The Elections Committee of the Ghana Journalists Association (GJA) will meet next week to take a decision on the report by its Elections Dispute Adjudication Committee (EDAC) on the conduct of the Association’s elections.
EDAC, in its report released on Monday, April 25, 2022, directed the GJA’s Elections Committee to take urgent steps to initiate processes for the successful conduct of the Association’s elections by Thursday, June 30, 2022.
“The GJA elections and formal Handing-Over processes shall take place by Thursday, June 30, 2022,” the Committee directed after concluding its work on the four petitions against the Elections Supervisory Committee (ESC).

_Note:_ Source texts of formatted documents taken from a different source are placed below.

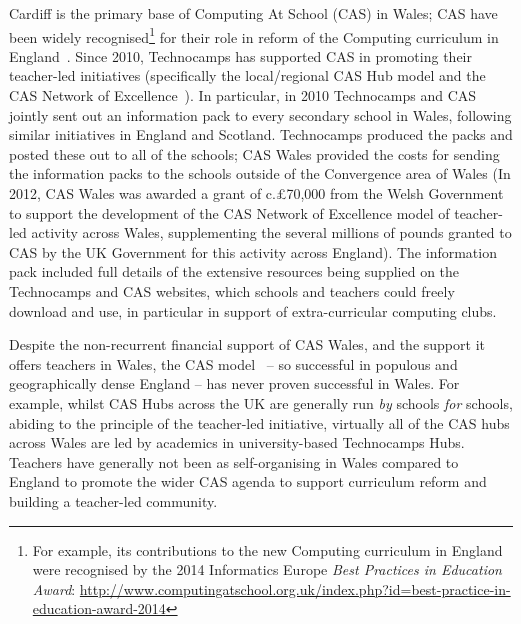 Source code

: \documentclass{llncs}
\begin{document}
Cardiff is the primary base of Computing At School (CAS) in Wales; CAS
have been widely recognised\footnote{For example, its contributions to the new
Computing curriculum in England were recognised by the 2014
Informatics Europe {\emph{Best Practices in Education Award}}:
\url{http://www.computingatschool.org.uk/index.php?id=best-practice-in-education-award-2014}}
for their role in reform of the Computing curriculum in
England~\cite{brown-et-al-toce2014}. Since 2010, Technocamps has
supported CAS in promoting their teacher-led initiatives (specifically
the local/regional CAS Hub model and the CAS Network of
Excellence~\cite{brown-et-al-toce2014,sentance-et-al-wipsce2014}).
In particular, in 2010 Technocamps and CAS jointly sent out an
information pack to every secondary school in Wales, following similar
initiatives in England and Scotland. Technocamps produced the packs
and posted these out to all of the schools; CAS Wales provided the
costs for sending the information packs to the schools outside of the
Convergence area of Wales (In 2012, CAS Wales was awarded a grant of c.\pounds70,000
from the Welsh Government to support the development of the CAS Network of
Excellence model of teacher-led activity across Wales, supplementing
the several millions of pounds granted to CAS by the UK Government for
this activity across England).  The information pack included full
details of the extensive resources being supplied on the Technocamps
and CAS websites, which schools and teachers could freely download and
use, in particular in support of extra-curricular computing clubs.

 

Despite the non-recurrent financial support of CAS Wales, and the
support it offers teachers in Wales, the CAS
model~\cite{sentance-et-al:2014} -- so successful in populous and
geographically dense England -- has never proven successful in Wales.
For example, whilst CAS Hubs across the UK are generally run \emph{by}
schools \emph{for} schools, abiding to the principle of the
teacher-led initiative, virtually all of the CAS hubs across Wales are
led by academics in university-based Technocamps Hubs.
Teachers have generally not been as self-organising in Wales compared
to England to promote the wider CAS agenda to support
curriculum reform and building a teacher-led community.
\end{document}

In an interview with the Ghana News Agency, Mr Osei Kwadwo Adow, the Chairman of GJA’s Elections Committee, said the Committee would meet next week to decide on the way forward.
“I just had the report. I am on my way to a national assignment and I will return on Thursday. When I return, my Committee will meet and then we will look at the report and look at the action points in it and then we proceed from there,” he said.
GJA’s elections have been embroiled in fierce disagreements and controversies over the Association’s electoral register and other pressing issues, leading to continuous postponement of the elections from 2020 to 2021 and now, 2022.
Last year, four aspirants of the 2021 GJA election, namely Messrs Kofi Yeboah, Albert, Kwabena Dwumfour, Gayheart Mensah, and Dave Agbenu petitioned the EDAC over what they described as irregularities in the electoral processes.
In their petition, the four aspirants took issue with the nomination processes and election matters; the determination of a credible GJA voters register, especially the eligibility of members to vote and issues around mandates and authority of key stakeholders in the election processes, including the Elections Committee, the GJA Secretariat and the Elections Supervisory Committee.
The petitioners also challenged the mandates and authority of an adhoc body created to facilitate the transitional processes of the Association in the wake of the legal suit against the National Executive and others by Ms Caroline Boateng, a GJA member.
In its report, the EDAC found that the GJA’s Constitution was “severely breached” leading to adverse consequences and the current stalemate.
“There was a lack of clarity in the determination of eligible voters for the next GJA elections.
Some were due to challenges against persons whose membership status was unclear. Others were challenged on grounds of non-payment of dues whether as exempted parties or not,” it said.
The Committee also found that the creation of the Elections Supervisory Committee (ESC) and its mandate lacked clarity and contravened the provisions of the GJA constitution.
“There is a lacuna in the effective management of transitional processes and provisions to guide ‘interim’ situations, especially during crises and election periods of the Association,” the Committee said.